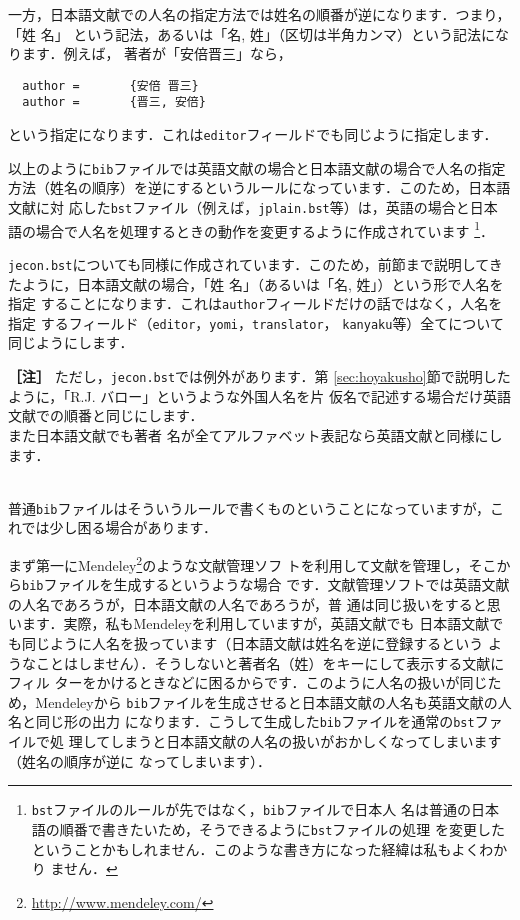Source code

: \documentclass[a4j,10pt]{jarticle}
\begin{document}
一方，日本語文献での人名の指定方法では姓名の順番が逆になります．つまり，「姓 名」
という記法，あるいは「名, 姓」（区切は半角カンマ）という記法になります．例えば，
著者が「安倍晋三」なら，
\begin{screen}
 \begin{verbatim}
  author =       {安倍 晋三}
  author =       {晋三, 安倍}
 \end{verbatim}
\end{screen}
という指定になります．これは\texttt{editor}フィールドでも同じように指定します．
\vspace*{1em}

以上のように\texttt{bib}ファイルでは英語文献の場合と日本語文献の場合で人名の指定
方法（姓名の順序）を逆にするというルールになっています．このため，日本語文献に対
応した\texttt{bst}ファイル（例えば，\texttt{jplain.bst}等）は，英語の場合と日本
語の場合で人名を処理するときの動作を変更するように作成されています
\footnote{\texttt{bst}ファイルのルールが先ではなく，\texttt{bib}ファイルで日本人
名は普通の日本語の順番で書きたいため，そうできるように\texttt{bst}ファイルの処理
を変更したということかもしれません．このような書き方になった経緯は私もよくわかり
ません．}．\vspace*{1em}

\texttt{jecon.bst}についても同様に作成されています．このため，前節まで説明してき
たように，日本語文献の場合，「姓 名」（あるいは「名, 姓」）という形で人名を指定
することになります．これは\texttt{author}フィールドだけの話ではなく，人名を指定
するフィールド（\texttt{editor}，\texttt{yomi}，\texttt{translator}，
\texttt{kanyaku}等）全てについて同じようにします．

\begin{screen}
 \textbf{［注］} ただし，\texttt{jecon.bst}では例外があります．第
 \ref{sec:hoyakusho}節で説明したように，「R.J. バロー」というような外国人名を片
 仮名で記述する場合だけ英語文献での順番と同じにします．\\また日本語文献でも著者
 名が全てアルファベット表記なら英語文献と同様にします．
\end{screen}
\\

普通\texttt{bib}ファイルはそういうルールで書くものということになっていますが，こ
れでは少し困る場合があります．\vspace*{1em}


まず第一にMendeley\footnote{\url{http://www.mendeley.com/}}のような文献管理ソフ
トを利用して文献を管理し，そこから\texttt{bib}ファイルを生成するというような場合
です．文献管理ソフトでは英語文献の人名であろうが，日本語文献の人名であろうが，普
通は同じ扱いをすると思います．実際，私もMendeleyを利用していますが，英語文献でも
日本語文献でも同じように人名を扱っています（日本語文献は姓名を逆に登録するという
ようなことはしません）．そうしないと著者名（姓）をキーにして表示する文献にフィル
ターをかけるときなどに困るからです．このように人名の扱いが同じため，Mendeleyから
\texttt{bib}ファイルを生成させると日本語文献の人名も英語文献の人名と同じ形の出力
になります．こうして生成した\texttt{bib}ファイルを通常の\texttt{bst}ファイルで処
理してしまうと日本語文献の人名の扱いがおかしくなってしまいます（姓名の順序が逆に
なってしまいます）．\vspace*{1em}
\end{document}

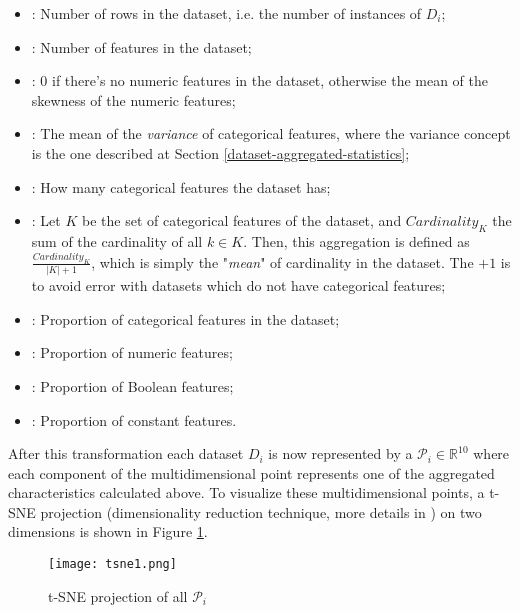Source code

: \begin{itemize}
    \item \textbf{}: Number of rows in the dataset, i.e. the number of instances of $D_i$;
    \item \textbf{}: Number of features in the dataset;
    \item \textbf{}: $0$ if there's no numeric features in the dataset, otherwise the mean of the skewness of the numeric features;
    \item \textbf{}: The mean of the \textit{variance} of categorical features, where the variance concept is the one described at Section \ref{dataset-aggregated-statistics};
    \item \textbf{}: How many categorical features the dataset has;
    \item \textbf{}: Let $K$ be the set of categorical features of the dataset, and $Cardinality_K$ the sum of the cardinality of all $k\in K$. Then, this aggregation is defined as $\frac{Cardinality_K}{|K| + 1}$, which is simply the "\textit{mean}" of cardinality in the dataset. The $+1$ is to avoid error with datasets which do not have categorical features;
    \item \textbf{}: Proportion of categorical features in the dataset;
    \item \textbf{}: Proportion of numeric features;
    \item \textbf{}: Proportion of Boolean features;
    \item \textbf{}: Proportion of constant features.
\end{itemize}


After this transformation each dataset $D_i$ is now represented by a $\mathcal{P}_i \in \mathbb{R}^{10}$ where each component of the multidimensional point represents one of the aggregated characteristics calculated above. To visualize these multidimensional points, a t-SNE projection (dimensionality reduction technique, more details in \cite{maaten2008visualizing}) on two dimensions is shown in Figure \ref{fig:tsne-1}.

\begin{figure}[!h]
    \centering
    \texttt{[image: tsne1.png]}
    \caption{t-SNE projection of all $\mathcal{P}_i$}
    \label{fig:tsne-1}
\end{figure}

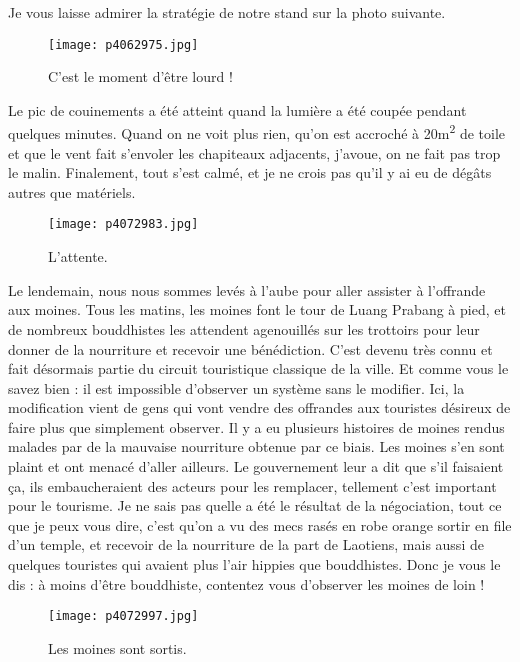 \documentclass{book}
\begin{document}
Je vous laisse admirer la stratégie de notre stand sur la photo suivante.


\begin{figure}[h]
\centering
\texttt{[image: p4062975.jpg]}
\caption*{C'est le moment d'être lourd !}
\end{figure}

Le pic de couinements a été atteint quand la lumière a été coupée pendant quelques minutes. Quand on ne voit plus rien, qu'on est accroché à 20m\textsuperscript{2} de toile et que le vent fait s'envoler les chapiteaux adjacents, j'avoue, on ne fait pas trop le malin. Finalement, tout s'est calmé, et je ne crois pas qu'il y ai eu de dégâts autres que matériels.


\begin{figure}[h]
\centering
\texttt{[image: p4072983.jpg]}
\caption*{L'attente.}
\end{figure}

Le lendemain, nous nous sommes levés à l'aube pour aller assister à l'offrande aux moines. Tous les matins, les moines font le tour de Luang Prabang à pied, et de nombreux bouddhistes les attendent agenouillés sur les trottoirs pour leur donner de la nourriture et recevoir une bénédiction. C'est devenu très connu et fait désormais partie du circuit touristique classique de la ville. Et comme vous le savez bien : il est impossible d'observer un système sans le modifier. Ici, la modification vient de gens qui vont vendre des offrandes aux touristes désireux de faire plus que simplement observer. Il y a eu plusieurs histoires de moines rendus malades par de la mauvaise nourriture obtenue par ce biais. Les moines s'en sont plaint et ont menacé d'aller ailleurs. Le gouvernement leur a dit que s'il faisaient ça, ils embaucheraient des acteurs pour les remplacer, tellement c'est important pour le tourisme. Je ne sais pas quelle a été le résultat de la négociation, tout ce que je peux vous dire, c'est qu'on a vu des mecs rasés en robe orange sortir en file d'un temple, et recevoir de la nourriture de la part de Laotiens, mais aussi de quelques touristes qui avaient plus l'air hippies que bouddhistes. Donc je vous le dis : à moins d'être bouddhiste, contentez vous d'observer les moines de loin !


\begin{figure}[h]
\centering
\texttt{[image: p4072997.jpg]}
\caption*{Les moines sont sortis.}
\end{figure}
\end{document}
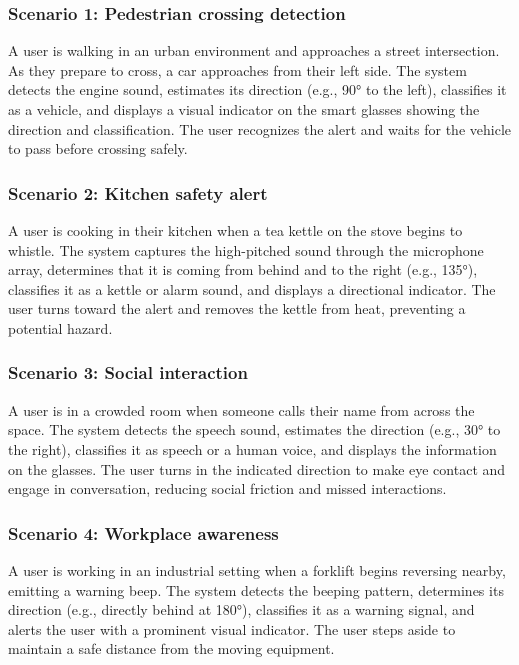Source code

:\documentclass[12pt]{article}
\theoremstyle{definition}
\begin{document}
\subsubsection{Scenario 1: Pedestrian crossing detection}
A user is walking in an urban environment and approaches a street intersection.
As they prepare to cross, a car approaches from their left side. The system
detects the engine sound, estimates its direction (e.g., 90° to the left),
classifies it as a vehicle, and displays a visual indicator on the smart glasses
showing the direction and classification. The user recognizes the alert and
waits for the vehicle to pass before crossing safely.
 
\subsubsection{Scenario 2: Kitchen safety alert}
A user is cooking in their kitchen when a tea kettle on the stove begins to
whistle. The system captures the high-pitched sound through the microphone
array, determines that it is coming from behind and to the right (e.g., 135°),
classifies it as a kettle or alarm sound, and displays a directional indicator.
The user turns toward the alert and removes the kettle from heat, preventing a
potential hazard.

\subsubsection{Scenario 3: Social interaction}
A user is in a crowded room when someone calls their name from across the space.
The system detects the speech sound, estimates the direction (e.g., 30° to the
right), classifies it as speech or a human voice, and displays the information
on the glasses. The user turns in the indicated direction to make eye contact
and engage in conversation, reducing social friction and missed interactions.

\subsubsection{Scenario 4: Workplace awareness}
A user is working in an industrial setting when a forklift begins reversing
nearby, emitting a warning beep. The system detects the beeping pattern,
determines its direction (e.g., directly behind at 180°), classifies it as a
warning signal, and alerts the user with a prominent visual indicator. The user
steps aside to maintain a safe distance from the moving equipment.
\end{document}
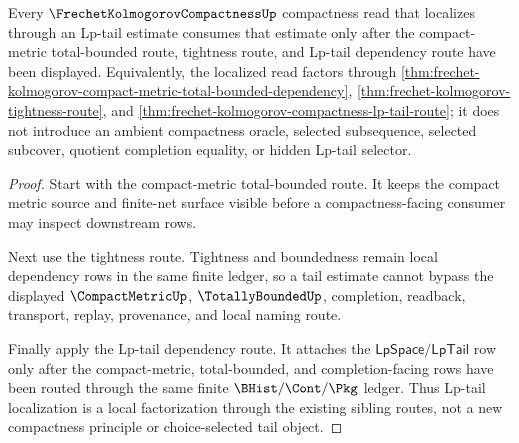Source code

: \begin{theorem}
\label{thm:frechet-kolmogorov-compactness-lp-tail-localization}
Every $\FrechetKolmogorovCompactnessUp$ compactness read that localizes through an Lp-tail estimate consumes that estimate only after the compact-metric total-bounded route, tightness route, and Lp-tail dependency route have been displayed. Equivalently, the localized read factors through \autoref{thm:frechet-kolmogorov-compact-metric-total-bounded-dependency}, \autoref{thm:frechet-kolmogorov-tightness-route}, and \autoref{thm:frechet-kolmogorov-compactness-lp-tail-route}; it does not introduce an ambient compactness oracle, selected subsequence, selected subcover, quotient completion equality, or hidden Lp-tail selector.
\end{theorem}
\begin{proof}
Start with the compact-metric total-bounded route. It keeps the compact metric source and finite-net surface visible before a compactness-facing consumer may inspect downstream rows.

Next use the tightness route. Tightness and boundedness remain local dependency rows in the same finite ledger, so a tail estimate cannot bypass the displayed $\CompactMetricUp$, $\TotallyBoundedUp$, completion, readback, transport, replay, provenance, and local naming route.

Finally apply the Lp-tail dependency route. It attaches the $\mathsf{LpSpace}/\mathsf{LpTail}$ row only after the compact-metric, total-bounded, and completion-facing rows have been routed through the same finite $\BHist/\Cont/\Pkg$ ledger. Thus Lp-tail localization is a local factorization through the existing sibling routes, not a new compactness principle or choice-selected tail object.
\end{proof}
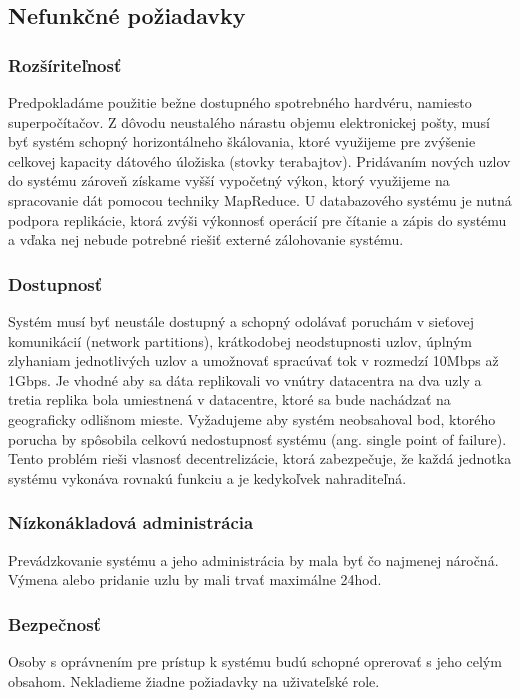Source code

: \documentclass[11pt,twoside,a4paper]{book}
\begin{document}
\subsection{Nefunkčné požiadavky}

\subsubsection{Rozšíriteľnosť}
Predpokladáme použitie bežne dostupného spotrebného hardvéru, namiesto superpočítačov. Z dôvodu neustalého nárastu objemu elektronickej pošty, musí byť systém schopný horizontálneho škálovania, ktoré využijeme pre zvýšenie celkovej kapacity dátového úložiska (stovky terabajtov). Pridávaním nových uzlov do systému zároveň získame vyšší vypočetný výkon, ktorý využijeme na spracovanie dát pomocou techniky MapReduce. U databazového systému je nutná podpora replikácie, ktorá zvýši výkonnosť operácií pre čítanie a zápis do systému a vďaka nej nebude potrebné riešiť externé zálohovanie systému.

\subsubsection{Dostupnosť}
Systém musí byť neustále dostupný a schopný odolávať poruchám v sieťovej komunikácií (network partitions), krátkodobej neodstupnosti uzlov, úplným zlyhaniam jednotlivých uzlov a umožnovať spracúvať tok v rozmedzí 10Mbps až 1Gbps. Je vhodné aby sa dáta replikovali vo vnútry datacentra na dva uzly a tretia replika bola umiestnená v datacentre, ktoré sa bude nachádzať na geograficky odlišnom mieste. Vyžadujeme aby systém neobsahoval bod, ktorého porucha by spôsobila celkovú nedostupnosť systému (ang. single point of failure). Tento problém rieši vlasnosť decentrelizácie, ktorá zabezpečuje, že každá jednotka systému vykonáva rovnakú funkciu a je kedykoľvek nahraditeľná.

\subsubsection{Nízkonákladová administrácia}
Prevádzkovanie systému a jeho administrácia by mala byť čo najmenej náročná. Výmena alebo pridanie uzlu by mali trvať maximálne 24hod.

\subsubsection{Bezpečnosť}
Osoby s oprávnením pre prístup k systému budú schopné oprerovať s jeho celým obsahom. Nekladieme žiadne požiadavky na uživateľské role. 
\end{document}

Problem details: From the records above, pick out and copy each line holding the word "finite".

Written solution:
Start with the compact-metric total-bounded route. It keeps the compact metric source and finite-net surface visible before a compactness-facing consumer may inspect downstream rows.
Next use the tightness route. Tightness and boundedness remain local dependency rows in the same finite ledger, so a tail estimate cannot bypass the displayed $\CompactMetricUp$, $\TotallyBoundedUp$, completion, readback, transport, replay, provenance, and local naming route.
Finally apply the Lp-tail dependency route. It attaches the $\mathsf{LpSpace}/\mathsf{LpTail}$ row only after the compact-metric, total-bounded, and completion-facing rows have been routed through the same finite $\BHist/\Cont/\Pkg$ ledger. Thus Lp-tail localization is a local factorization through the existing sibling routes, not a new compactness principle or choice-selected tail object.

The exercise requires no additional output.